▸ **SOURCE MATERIAL**

________

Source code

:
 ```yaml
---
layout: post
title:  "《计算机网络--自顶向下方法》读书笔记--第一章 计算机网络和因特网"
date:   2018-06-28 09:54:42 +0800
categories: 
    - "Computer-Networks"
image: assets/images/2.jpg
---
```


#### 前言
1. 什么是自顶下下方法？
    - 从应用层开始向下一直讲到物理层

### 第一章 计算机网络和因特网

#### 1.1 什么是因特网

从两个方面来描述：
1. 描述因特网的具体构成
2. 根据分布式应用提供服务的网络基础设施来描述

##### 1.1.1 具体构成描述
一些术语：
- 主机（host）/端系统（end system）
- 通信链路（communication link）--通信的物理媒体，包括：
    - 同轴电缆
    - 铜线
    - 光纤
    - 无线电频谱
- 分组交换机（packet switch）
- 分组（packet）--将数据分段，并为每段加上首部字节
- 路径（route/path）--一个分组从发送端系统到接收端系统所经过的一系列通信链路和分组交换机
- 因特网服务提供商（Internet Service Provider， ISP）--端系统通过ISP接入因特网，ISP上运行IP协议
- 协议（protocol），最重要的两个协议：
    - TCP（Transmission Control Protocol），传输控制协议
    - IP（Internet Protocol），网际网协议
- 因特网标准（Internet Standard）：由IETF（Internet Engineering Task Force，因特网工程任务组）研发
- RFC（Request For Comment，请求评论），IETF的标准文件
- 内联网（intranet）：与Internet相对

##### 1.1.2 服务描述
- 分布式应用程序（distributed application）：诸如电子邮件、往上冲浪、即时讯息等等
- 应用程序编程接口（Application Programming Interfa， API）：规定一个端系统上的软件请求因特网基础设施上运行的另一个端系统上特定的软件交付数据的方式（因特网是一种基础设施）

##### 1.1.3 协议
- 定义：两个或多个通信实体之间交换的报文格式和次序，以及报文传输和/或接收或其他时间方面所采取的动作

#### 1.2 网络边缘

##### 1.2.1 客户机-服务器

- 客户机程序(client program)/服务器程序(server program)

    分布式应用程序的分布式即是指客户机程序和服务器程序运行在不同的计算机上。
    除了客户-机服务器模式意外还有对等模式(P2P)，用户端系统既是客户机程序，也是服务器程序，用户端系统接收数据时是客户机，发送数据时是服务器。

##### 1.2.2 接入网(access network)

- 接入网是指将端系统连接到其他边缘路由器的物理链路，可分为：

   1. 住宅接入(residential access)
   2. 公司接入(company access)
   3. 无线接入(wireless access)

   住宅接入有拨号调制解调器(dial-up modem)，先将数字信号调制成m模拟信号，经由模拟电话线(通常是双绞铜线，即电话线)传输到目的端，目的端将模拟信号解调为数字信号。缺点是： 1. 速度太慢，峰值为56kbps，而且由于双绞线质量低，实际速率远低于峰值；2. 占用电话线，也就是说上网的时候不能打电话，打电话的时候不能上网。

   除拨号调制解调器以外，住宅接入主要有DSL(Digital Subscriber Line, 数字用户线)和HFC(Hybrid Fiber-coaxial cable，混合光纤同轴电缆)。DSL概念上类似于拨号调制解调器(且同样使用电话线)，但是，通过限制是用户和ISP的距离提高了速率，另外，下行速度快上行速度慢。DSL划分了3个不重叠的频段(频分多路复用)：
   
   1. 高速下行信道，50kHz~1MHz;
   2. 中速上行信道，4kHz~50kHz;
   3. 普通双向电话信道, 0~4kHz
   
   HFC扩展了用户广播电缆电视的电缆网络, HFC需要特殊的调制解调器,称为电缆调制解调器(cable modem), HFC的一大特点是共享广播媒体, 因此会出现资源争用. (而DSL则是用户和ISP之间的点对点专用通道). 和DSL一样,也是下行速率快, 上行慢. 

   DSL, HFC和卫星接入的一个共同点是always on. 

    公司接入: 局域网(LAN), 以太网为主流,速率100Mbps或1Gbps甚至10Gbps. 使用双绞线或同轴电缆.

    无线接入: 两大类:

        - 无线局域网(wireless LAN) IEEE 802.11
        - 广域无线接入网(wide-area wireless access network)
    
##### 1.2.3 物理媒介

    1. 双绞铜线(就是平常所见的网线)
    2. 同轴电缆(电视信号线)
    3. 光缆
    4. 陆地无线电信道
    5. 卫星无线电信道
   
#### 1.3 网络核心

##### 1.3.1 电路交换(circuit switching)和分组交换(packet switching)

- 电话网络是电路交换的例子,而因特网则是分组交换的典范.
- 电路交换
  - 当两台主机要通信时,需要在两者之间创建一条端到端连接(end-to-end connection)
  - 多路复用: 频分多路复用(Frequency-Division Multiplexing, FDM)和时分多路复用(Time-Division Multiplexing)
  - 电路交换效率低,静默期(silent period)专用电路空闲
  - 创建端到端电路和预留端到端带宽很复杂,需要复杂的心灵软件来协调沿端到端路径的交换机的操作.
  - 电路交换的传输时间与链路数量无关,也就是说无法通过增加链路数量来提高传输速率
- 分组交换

________

▸ **PROBLEM STATEMENT**
Lines from the one containing "- 广域无线接入网(wide-area wireless" through the last line of the listing are to be restated word for word; no other line may appear.

▸ **REPLY**
        - 广域无线接入网(wide-area wireless access network)
    
##### 1.2.3 物理媒介

    1. 双绞铜线(就是平常所见的网线)
    2. 同轴电缆(电视信号线)
    3. 光缆
    4. 陆地无线电信道
    5. 卫星无线电信道
   
#### 1.3 网络核心

##### 1.3.1 电路交换(circuit switching)和分组交换(packet switching)

- 电话网络是电路交换的例子,而因特网则是分组交换的典范.
- 电路交换
  - 当两台主机要通信时,需要在两者之间创建一条端到端连接(end-to-end connection)
  - 多路复用: 频分多路复用(Frequency-Division Multiplexing, FDM)和时分多路复用(Time-Division Multiplexing)
  - 电路交换效率低,静默期(silent period)专用电路空闲
  - 创建端到端电路和预留端到端带宽很复杂,需要复杂的心灵软件来协调沿端到端路径的交换机的操作.
  - 电路交换的传输时间与链路数量无关,也就是说无法通过增加链路数量来提高传输速率
- 分组交换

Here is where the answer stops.